They ask, “What do you do for a living?”
“I’m a financial advisor,” I say, or “I own and run a financial planning firm.”
From there the typical reply is along the lines of,
“Oh, what do you think of the markets right now? What should I be buying? What are your thoughts on Apple stock? What will happen if so and so wins the next election? What should I be investing in?”
“You should be investing in a good financial planner,” is what goes through my mind.
Investing is like a prescription. It’s what you do after you’ve gone through a thorough exam and diagnosis.
This where I think most of the financial services industry gets it wrong.
Take a thirty-year-old as an example. They are investing in their 401k. They are nervous about losing money. They either fill out an online risk questionnaire or meet with a financial advisor - and this is supposedly the exam part. They express their concern about losing money if the market goes down. Then the diagnosis part. The computer model or advisor recommends they invest in a balanced fund that maintains an allocation of about 60% stocks and 40% bonds.
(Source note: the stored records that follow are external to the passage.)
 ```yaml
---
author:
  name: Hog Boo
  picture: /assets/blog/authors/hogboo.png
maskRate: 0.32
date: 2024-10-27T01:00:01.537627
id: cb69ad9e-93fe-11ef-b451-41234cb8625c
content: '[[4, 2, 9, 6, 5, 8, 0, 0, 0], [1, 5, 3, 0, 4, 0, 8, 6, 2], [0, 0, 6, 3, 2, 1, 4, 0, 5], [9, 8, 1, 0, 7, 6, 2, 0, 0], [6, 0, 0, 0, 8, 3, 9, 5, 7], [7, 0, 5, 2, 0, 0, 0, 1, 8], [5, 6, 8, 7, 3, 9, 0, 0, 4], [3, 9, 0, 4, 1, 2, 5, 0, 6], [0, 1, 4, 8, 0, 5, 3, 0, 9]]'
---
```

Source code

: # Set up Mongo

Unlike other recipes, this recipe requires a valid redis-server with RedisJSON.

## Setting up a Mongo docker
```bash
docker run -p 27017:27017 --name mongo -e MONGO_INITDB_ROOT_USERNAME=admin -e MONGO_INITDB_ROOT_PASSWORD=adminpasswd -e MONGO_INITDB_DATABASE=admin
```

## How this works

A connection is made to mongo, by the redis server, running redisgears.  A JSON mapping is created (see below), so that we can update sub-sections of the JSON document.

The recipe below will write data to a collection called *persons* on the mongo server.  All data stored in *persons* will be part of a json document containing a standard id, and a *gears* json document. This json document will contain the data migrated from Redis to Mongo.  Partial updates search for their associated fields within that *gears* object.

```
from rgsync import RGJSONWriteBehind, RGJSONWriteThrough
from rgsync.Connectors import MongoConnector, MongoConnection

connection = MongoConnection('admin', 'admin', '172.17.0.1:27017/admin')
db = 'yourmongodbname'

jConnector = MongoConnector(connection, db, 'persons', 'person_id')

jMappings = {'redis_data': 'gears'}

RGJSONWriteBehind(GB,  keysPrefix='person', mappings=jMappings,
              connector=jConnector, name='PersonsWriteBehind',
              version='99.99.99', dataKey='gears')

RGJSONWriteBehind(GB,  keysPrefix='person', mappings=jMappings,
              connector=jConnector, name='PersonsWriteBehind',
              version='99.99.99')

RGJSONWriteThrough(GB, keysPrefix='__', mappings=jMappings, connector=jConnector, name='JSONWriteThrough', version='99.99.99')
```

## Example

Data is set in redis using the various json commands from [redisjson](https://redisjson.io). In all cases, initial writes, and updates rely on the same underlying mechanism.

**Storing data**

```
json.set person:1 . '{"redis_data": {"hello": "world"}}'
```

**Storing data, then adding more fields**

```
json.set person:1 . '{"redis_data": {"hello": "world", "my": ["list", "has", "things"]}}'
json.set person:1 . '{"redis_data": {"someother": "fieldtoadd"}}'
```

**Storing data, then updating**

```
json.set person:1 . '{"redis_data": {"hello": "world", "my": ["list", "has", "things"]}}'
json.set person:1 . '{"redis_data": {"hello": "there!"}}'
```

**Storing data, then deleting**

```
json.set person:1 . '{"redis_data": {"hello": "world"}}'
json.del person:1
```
This is not a terrible recommendation - but to me - it seems like a recommendation made for all the wrong reasons.
At age 30, under normal circumstances, the earliest you can withdraw from your 401k is age 59 1/2 - about thirty years in the future. You would think the primary goal would be the investment mix that maximizes the potential for return over a thirty-year time horizon. Yet, almost the entire financial services industry focuses instead on minimizing the downside risk, or volatility, that you might experience in any one year.
Why? It makes no sense to me.
Why would I structure my investments to reduce short term volatility for an account I’m not going to touch for thirty years?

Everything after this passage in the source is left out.